Principle:Tencent Ncnn Text Detection And Recognition
| Knowledge Sources | |
|---|---|
| Domains | Computer Vision, Optical Character Recognition |
| Last Updated | 2026-02-09 19:00 GMT |
Overview
A two-stage optical character recognition pipeline where the first stage detects text regions through segmentation-based methods and the second stage recognizes character sequences within each detected region using CTC or attention-based decoders.
Description
Text detection and recognition (OCR) is a compound vision task that reads text from natural images or documents through two cooperating stages.
The text detection stage identifies where text appears in an image. Modern approaches frame this as a semantic segmentation problem, predicting probability maps that indicate which pixels belong to text regions. A common technique is the Differentiable Binarization (DB) method, which predicts both a probability map and a threshold map. The probability map indicates text likelihood per pixel, while the adaptive threshold map enables differentiable binarization during training. At inference time, a simple fixed threshold is applied to the probability map, and connected component analysis extracts text region contours.

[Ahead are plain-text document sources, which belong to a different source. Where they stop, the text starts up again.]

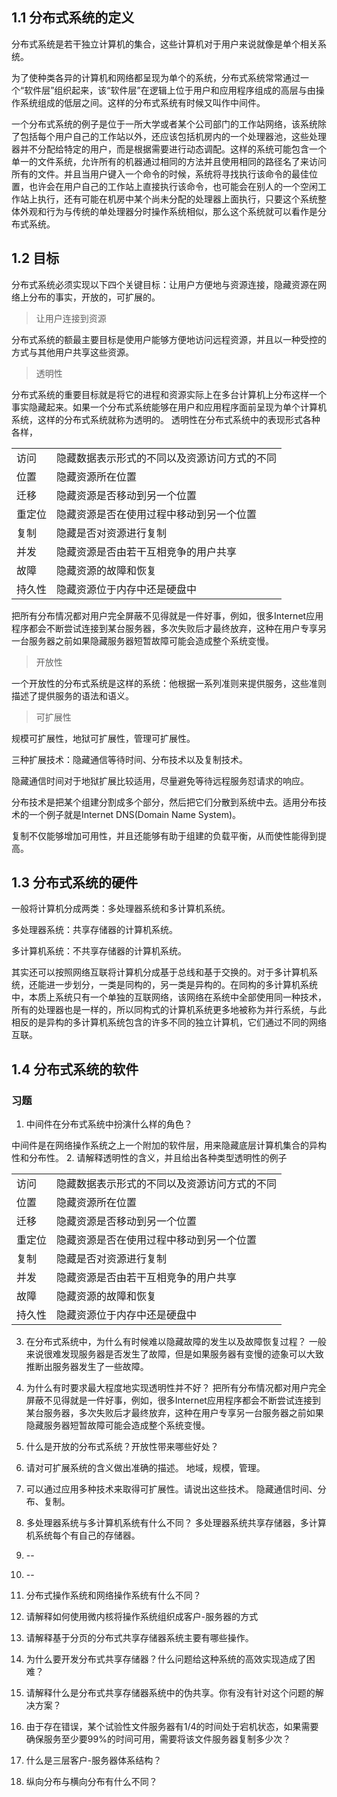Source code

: ## 1.1 分布式系统的定义

分布式系统是若干独立计算机的集合，这些计算机对于用户来说就像是单个相关系统。

为了使种类各异的计算机和网络都呈现为单个的系统，分布式系统常常通过一个“软件层”组织起来，该“软件层”在逻辑上位于用户和应用程序组成的高层与由操作系统组成的低层之间。这样的分布式系统有时候又叫作中间件。

一个分布式系统的例子是位于一所大学或者某个公司部门的工作站网络，该系统除了包括每个用户自己的工作站以外，还应该包括机房内的一个处理器池，这些处理器并不分配给特定的用户，而是根据需要进行动态调配。这样的系统可能包含一个单一的文件系统，允许所有的机器通过相同的方法并且使用相同的路径名了来访问所有的文件。并且当用户键入一个命令的时候，系统将寻找执行该命令的最佳位置，也许会在用户自己的工作站上直接执行该命令，也可能会在别人的一个空闲工作站上执行，还有可能在机房中某个尚未分配的处理器上面执行，只要这个系统整体外观和行为与传统的单处理器分时操作系统相似，那么这个系统就可以看作是分布式系统。

## 1.2 目标

分布式系统必须实现以下四个关键目标：让用户方便地与资源连接，隐藏资源在网络上分布的事实，开放的，可扩展的。
> 让用户连接到资源

分布式系统的额最主要目标是使用户能够方便地访问远程资源，并且以一种受控的方式与其他用户共享这些资源。

> 透明性

分布式系统的重要目标就是将它的进程和资源实际上在多台计算机上分布这样一个事实隐藏起来。如果一个分布式系统能够在用户和应用程序面前呈现为单个计算机系统，这样的分布式系统就称为透明的。
透明性在分布式系统中的表现形式各种各样，

|||
|-|-|
|访问|隐藏数据表示形式的不同以及资源访问方式的不同|
|位置|隐藏资源所在位置|
|迁移|隐藏资源是否移动到另一个位置|
|重定位|隐藏资源是否在使用过程中移动到另一个位置|
|复制|隐藏是否对资源进行复制|
|并发|隐藏资源是否由若干互相竞争的用户共享|
|故障|隐藏资源的故障和恢复|
|持久性|隐藏资源位于内存中还是硬盘中|

把所有分布情况都对用户完全屏蔽不见得就是一件好事，例如，很多Internet应用程序都会不断尝试连接到某台服务器，多次失败后才最终放弃，这种在用户专享另一台服务器之前如果隐藏服务器短暂故障可能会造成整个系统变慢。

> 开放性

一个开放性的分布式系统是这样的系统：他根据一系列准则来提供服务，这些准则描述了提供服务的语法和语义。

> 可扩展性

规模可扩展性，地狱可扩展性，管理可扩展性。

三种扩展技术：隐藏通信等待时间、分布技术以及复制技术。

隐藏通信时间对于地狱扩展比较适用，尽量避免等待远程服务怼请求的响应。

分布技术是把某个组建分割成多个部分，然后把它们分散到系统中去。适用分布技术的一个例子就是Internet DNS(Domain Name System)。

复制不仅能够增加可用性，并且还能够有助于组建的负载平衡，从而使性能得到提高。




## 1.3 分布式系统的硬件
一般将计算机分成两类：多处理器系统和多计算机系统。

多处理器系统：共享存储器的计算机系统。

多计算机系统：不共享存储器的计算机系统。

其实还可以按照网络互联将计算机分成基于总线和基于交换的。对于多计算机系统，还能进一步划分，一类是同构的，另一类是异构的。在同构的多计算机系统中，本质上系统只有一个单独的互联网络，该网络在系统中全部使用同一种技术，所有的处理器也是一样的，所以同构式的计算机系统更多地被称为并行系统，与此相反的是异构的多计算机系统包含的许多不同的独立计算机，它们通过不同的网络互联。


## 1.4 分布式系统的软件






### 习题
1. 中间件在分布式系统中扮演什么样的角色？

中间件是在网络操作系统之上一个附加的软件层，用来隐藏底层计算机集合的异构性和分布性。
2. 请解释透明性的含义，并且给出各种类型透明性的例子

|||
|-|-|
|访问|隐藏数据表示形式的不同以及资源访问方式的不同|
|位置|隐藏资源所在位置|
|迁移|隐藏资源是否移动到另一个位置|
|重定位|隐藏资源是否在使用过程中移动到另一个位置|
|复制|隐藏是否对资源进行复制|
|并发|隐藏资源是否由若干互相竞争的用户共享|
|故障|隐藏资源的故障和恢复|
|持久性|隐藏资源位于内存中还是硬盘中|

3. 在分布式系统中，为什么有时候难以隐藏故障的发生以及故障恢复过程？
一般来说很难发现服务器是否发生了故障，但是如果服务器有变慢的迹象可以大致推断出服务器发生了一些故障。
4. 为什么有时要求最大程度地实现透明性并不好？
把所有分布情况都对用户完全屏蔽不见得就是一件好事，例如，很多Internet应用程序都会不断尝试连接到某台服务器，多次失败后才最终放弃，这种在用户专享另一台服务器之前如果隐藏服务器短暂故障可能会造成整个系统变慢。
5. 什么是开放的分布式系统？开放性带来哪些好处？
6. 请对可扩展系统的含义做出准确的描述。
地域，规模，管理。
7. 可以通过应用多种技术来取得可扩展性。请说出这些技术。
隐藏通信时间、分布、复制。
8. 多处理器系统与多计算机系统有什么不同？
多处理器系统共享存储器，多计算机系统每个有自己的存储器。
9.  --
10. --
11. 分布式操作系统和网络操作系统有什么不同？

12. 请解释如何使用微内核将操作系统组织成客户-服务器的方式
13. 请解释基于分页的分布式共享存储器系统主要有哪些操作。
14. 为什么要开发分布式共享存储器？什么问题给这种系统的高效实现造成了困难？
15. 请解释什么是分布式共享存储器系统中的伪共享。你有没有针对这个问题的解决方案？
16. 由于存在错误，某个试验性文件服务器有1/4的时间处于宕机状态，如果需要确保服务至少要99%的时间可用，需要将该文件服务器复制多少次？
17. 什么是三层客户-服务器体系结构？
18. 纵向分布与横向分布有什么不同？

These contours are then converted into oriented bounding boxes or polygons that tightly enclose each text instance.
The text recognition stage takes each detected and cropped text region and decodes it into a character string. The cropped region is typically resized to a fixed height while preserving the aspect ratio, then fed through a sequence recognition network. This network consists of a visual feature extractor (CNN backbone), an optional sequence modeling component (BiLSTM), and a decoder that produces the character sequence. Two primary decoding strategies exist:
- CTC (Connectionist Temporal Classification) decoding treats recognition as a sequence labeling problem. The network outputs a probability distribution over characters at each horizontal position, and the CTC algorithm collapses repeated characters and removes blanks to produce the final string.
- Attention-based decoding generates characters autoregressively, attending to relevant parts of the visual feature sequence at each step.
Usage
This principle applies wherever text must be extracted from images:
- Document digitization: Converting scanned documents, receipts, or invoices into editable text.

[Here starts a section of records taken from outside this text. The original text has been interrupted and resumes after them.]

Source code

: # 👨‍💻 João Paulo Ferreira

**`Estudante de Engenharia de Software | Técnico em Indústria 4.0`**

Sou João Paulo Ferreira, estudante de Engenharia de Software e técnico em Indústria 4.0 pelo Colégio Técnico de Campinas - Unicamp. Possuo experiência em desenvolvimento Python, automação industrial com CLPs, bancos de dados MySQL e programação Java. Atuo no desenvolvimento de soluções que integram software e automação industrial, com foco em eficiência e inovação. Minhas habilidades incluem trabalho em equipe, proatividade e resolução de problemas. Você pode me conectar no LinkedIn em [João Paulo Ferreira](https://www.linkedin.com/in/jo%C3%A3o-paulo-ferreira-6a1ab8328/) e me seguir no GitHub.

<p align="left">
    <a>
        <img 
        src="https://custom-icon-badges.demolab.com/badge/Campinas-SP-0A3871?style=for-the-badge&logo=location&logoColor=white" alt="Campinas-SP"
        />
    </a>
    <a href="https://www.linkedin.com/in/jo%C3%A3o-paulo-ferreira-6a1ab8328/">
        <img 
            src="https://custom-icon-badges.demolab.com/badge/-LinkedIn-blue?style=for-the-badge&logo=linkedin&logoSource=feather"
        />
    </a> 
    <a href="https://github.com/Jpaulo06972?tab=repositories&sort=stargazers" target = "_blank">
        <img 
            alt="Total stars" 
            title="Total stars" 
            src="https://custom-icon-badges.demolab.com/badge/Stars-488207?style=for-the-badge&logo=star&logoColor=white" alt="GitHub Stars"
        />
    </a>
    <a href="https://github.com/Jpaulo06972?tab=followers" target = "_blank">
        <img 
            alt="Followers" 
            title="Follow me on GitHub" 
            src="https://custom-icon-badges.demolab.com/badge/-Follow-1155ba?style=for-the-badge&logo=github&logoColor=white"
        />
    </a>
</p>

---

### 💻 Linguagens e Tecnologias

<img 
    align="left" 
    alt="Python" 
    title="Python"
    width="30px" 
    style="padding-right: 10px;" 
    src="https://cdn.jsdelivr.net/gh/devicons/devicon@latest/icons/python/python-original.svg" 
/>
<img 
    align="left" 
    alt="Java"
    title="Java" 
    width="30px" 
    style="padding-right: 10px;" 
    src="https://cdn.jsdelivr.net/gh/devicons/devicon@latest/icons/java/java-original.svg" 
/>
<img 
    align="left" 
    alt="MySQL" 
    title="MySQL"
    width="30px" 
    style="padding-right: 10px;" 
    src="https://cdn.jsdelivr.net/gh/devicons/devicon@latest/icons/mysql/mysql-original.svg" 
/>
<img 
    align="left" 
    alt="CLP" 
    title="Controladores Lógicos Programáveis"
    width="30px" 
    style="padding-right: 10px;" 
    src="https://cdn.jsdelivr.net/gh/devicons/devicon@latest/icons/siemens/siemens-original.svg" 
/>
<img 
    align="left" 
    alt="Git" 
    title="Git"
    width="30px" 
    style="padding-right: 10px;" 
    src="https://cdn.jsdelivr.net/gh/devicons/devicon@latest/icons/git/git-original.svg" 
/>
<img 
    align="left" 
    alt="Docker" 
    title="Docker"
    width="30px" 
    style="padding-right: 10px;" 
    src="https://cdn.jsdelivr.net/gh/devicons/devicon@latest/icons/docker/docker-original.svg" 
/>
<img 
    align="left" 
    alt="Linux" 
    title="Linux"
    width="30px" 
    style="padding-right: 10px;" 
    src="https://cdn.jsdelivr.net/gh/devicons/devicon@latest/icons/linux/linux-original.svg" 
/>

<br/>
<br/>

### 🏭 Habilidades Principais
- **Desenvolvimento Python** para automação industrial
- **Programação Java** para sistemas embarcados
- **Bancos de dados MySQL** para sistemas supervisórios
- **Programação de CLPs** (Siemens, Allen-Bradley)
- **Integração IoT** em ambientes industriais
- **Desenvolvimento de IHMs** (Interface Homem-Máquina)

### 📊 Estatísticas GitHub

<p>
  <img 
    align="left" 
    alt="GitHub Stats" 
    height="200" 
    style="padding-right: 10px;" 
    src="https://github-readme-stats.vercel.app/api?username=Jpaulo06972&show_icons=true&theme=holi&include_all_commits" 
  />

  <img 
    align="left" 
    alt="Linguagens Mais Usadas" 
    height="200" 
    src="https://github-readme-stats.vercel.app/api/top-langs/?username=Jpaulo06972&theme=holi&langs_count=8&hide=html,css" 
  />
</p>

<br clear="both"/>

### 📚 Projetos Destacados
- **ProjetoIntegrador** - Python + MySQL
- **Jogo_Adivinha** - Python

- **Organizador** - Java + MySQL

- Scene text reading: Reading signs, license plates, or product labels from photographs.
- Form processing: Extracting structured data from handwritten or printed forms.
- Translation aids: Reading foreign-language text from camera images for real-time translation.
Theoretical Basis
The text detection stage using the DB (Differentiable Binarization) approach:
// Text Detection
features = Backbone(image) // e.g., ResNet or MobileNet
features = FPN(features) // multi-scale feature fusion
probability_map = ProbabilityHead(features) // P(text) per pixel, shape (H, W)
threshold_map = ThresholdHead(features) // adaptive threshold, shape (H, W)
// During training: differentiable binarization
binary_map = sigmoid(k * (probability_map - threshold_map))
// k is a scaling factor (e.g., 50) that approximates step function
// During inference: simple thresholding
binary_map = (probability_map > 0.3)
// Extract text regions
contours = find_connected_components(binary_map)
text_boxes = contours_to_oriented_boxes(contours)
The text recognition stage with CTC decoding:
// Text Recognition
for each text_box in text_boxes:
// Crop and resize text region
text_crop = perspective_transform(image, text_box)
text_crop = resize(text_crop, height=48, keep_aspect_ratio=True)
// Feature extraction
visual_features = CNN(text_crop) // shape: (W', C)
sequence_features = BiLSTM(visual_features) // shape: (W', hidden)
// CTC decoding
logits = Linear(sequence_features) // shape: (W', num_classes + 1)
// num_classes = character set size, +1 for CTC blank
// Greedy CTC decode
predictions = argmax(logits, dim=-1) // shape: (W',)
text = ctc_collapse(predictions) // remove blanks and duplicates
The CTC collapse operation:
function ctc_collapse(predictions):
result = []
prev = BLANK
for p in predictions:
if p != BLANK and p != prev:
result.append(p)
prev = p
return decode_characters(result)
// Example: [H, H, BLANK, e, l, l, l, BLANK, l, o] -> "Hello"